Mariem Njeh
05 Juin 2026•Mise à jour: 05 Juin 2026
AA / Istanbul / Mariem Njeh
Les ministres des Affaires étrangères du Canada, de l'Australie, du Danemark, de l'Estonie, de la Finlande, de la France, de l'Islande, de la Lettonie, de la Lituanie, de la Norvège et de la Suède, ainsi que la haute représentante de l'Union européenne pour les affaires étrangères et la politique de sécurité, Kaja Kallas, ont publié jeudi une déclaration commune dans laquelle ils font part de leur « profonde préoccupation face à l'escalade persistante des hostilités au Liban ».
« Nous appelons toutes les parties à faire preuve de la plus grande retenue, à respecter pleinement le cessez-le-feu, à s'abstenir de toute action susceptible d'entraîner une nouvelle escalade et à assurer la protection des civils », ont-ils déclaré, saluant par ailleurs « les efforts actuellement déployés pour mettre en œuvre le cessez-le-feu ».
- Désarmement du Hezbollah et souveraineté libanaise
Les signataires ont apporté leur soutien aux efforts du gouvernement libanais visant à « étendre son autorité à l'ensemble du pays, conformément à la résolution 1701 du Conseil de sécurité des Nations Unies », notamment par le renforcement des institutions et des forces de sécurité de l'État et la progression du « désarmement du Hezbollah ». Ils ont affirmé que « le Hezbollah doit cesser ses attaques contre Israël ».
Ils ont également appelé Israël à « respecter la souveraineté et l'intégrité territoriale du Liban » et à « mettre fin à son escalade militaire », rappelant que « toutes les parties doivent respecter le droit international, y compris le droit international humanitaire ».
- Appel à la diplomatie
La déclaration encourage « la poursuite des efforts diplomatiques en cours, notamment ceux menés par les États-Unis et les partenaires internationaux, afin de favoriser une solution négociée en vue de promouvoir la stabilité et la sécurité à long terme pour le Liban et Israël ».
Les signataires ont conclu en affirmant que « les peuples du Liban et d'Israël ont le droit de vivre dans la paix, la sécurité et la dignité, à l'abri de la menace d'un nouveau conflit ».
Les tensions régionales se sont intensifiées depuis la fin du mois de février, après des frappes aériennes menées par les États-Unis et Israël contre l’Iran, qui ont fait plus de 3 000 morts.

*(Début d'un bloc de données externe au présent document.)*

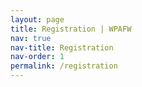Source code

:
 ```yaml
---
layout: page
title: Registration | WPAFW
nav: true
nav-title: Registration
nav-order: 1
permalink: /registration
---
```

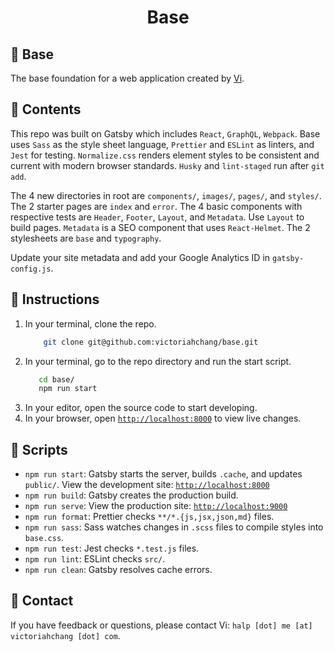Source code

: <h1 align='center'>Base</h1>

## 🌱 Base

The base foundation for a web application created by [Vi](https://www.github.com/victoriahchang).

## 🤔 Contents

This repo was built on Gatsby which includes `React`, `GraphQL`, `Webpack`. Base uses `Sass` as the style sheet language, `Prettier` and `ESLint` as linters, and `Jest` for testing. `Normalize.css` renders element styles to be consistent and current with modern browser standards. `Husky` and `lint-staged` run after `git add`.

The 4 new directories in root are `components/`, `images/`, `pages/`, and `styles/`. The 2 starter pages are `index` and `error`. The 4 basic components with respective tests are `Header`, `Footer`, `Layout`, and `Metadata`. Use `Layout` to build pages. `Metadata` is a SEO component that uses `React-Helmet`. The 2 stylesheets are `base` and `typography`.

Update your site metadata and add your Google Analytics ID in `gatsby-config.js`.

## 🤖 Instructions

1. In your terminal, clone the repo.
    ```sh
        git clone git@github.com:victoriahchang/base.git
    ```
2. In your terminal, go to the repo directory and run the start script.
     ```sh
        cd base/
        npm run start
    ```
3. In your editor, open the source code to start developing.
4. In your browser, open [`http://localhost:8000`](http://localhost:8000) to view live changes.

## 🚀 Scripts

- `npm run start`: Gatsby starts the server, builds `.cache`, and updates `public/`. View the development site: [`http://localhost:8000`](http://localhost:8000)
- `npm run build`: Gatsby creates the production build.
- `npm run serve`: View the production site: [`http://localhost:9000`](http://localhost:9000)
- `npm run format`: Prettier checks `**/*.{js,jsx,json,md}` files.
- `npm run sass`: Sass watches changes in `.scss` files to compile styles into `base.css`.
- `npm run test`: Jest checks `*.test.js` files.
- `npm run lint`: ESLint checks `src/`.
- `npm run clean`: Gatsby resolves cache errors.

## 💌 Contact
If you have feedback or questions, please contact Vi: `halp [dot] me [at] victoriahchang [dot] com`.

En représailles, Téhéran a visé Israël ainsi que plusieurs pays du Golfe accueillant des bases américaines et a fermé le détroit d’Ormuz, voie maritime stratégique pour le commerce mondial. Un cessez-le-feu négocié par le Pakistan est entré en vigueur le 8 avril, tandis que les efforts visant à parvenir à un accord plus large se poursuivent.
Au Liban, les frappes israéliennes ont fait près de 3 500 morts depuis le 2 mars, malgré un cessez-le-feu en vigueur depuis la mi-avril. Le conflit a récemment connu une nouvelle escalade après que le Premier ministre israélien, Benyamin Netanyahou, a ordonné un approfondissement de l’incursion militaire et appelé à des frappes contre Beyrouth.
Selon plusieurs médias, Netanyahou aurait toutefois renoncé à certaines options après un échange téléphonique tendu avec le président américain Donald Trump.
Les deux parties ont finalement convenu cette semaine de renouveler leur fragile cessez-le-feu à l’issue d’un quatrième cycle de négociations menées sous médiation américaine à Washington.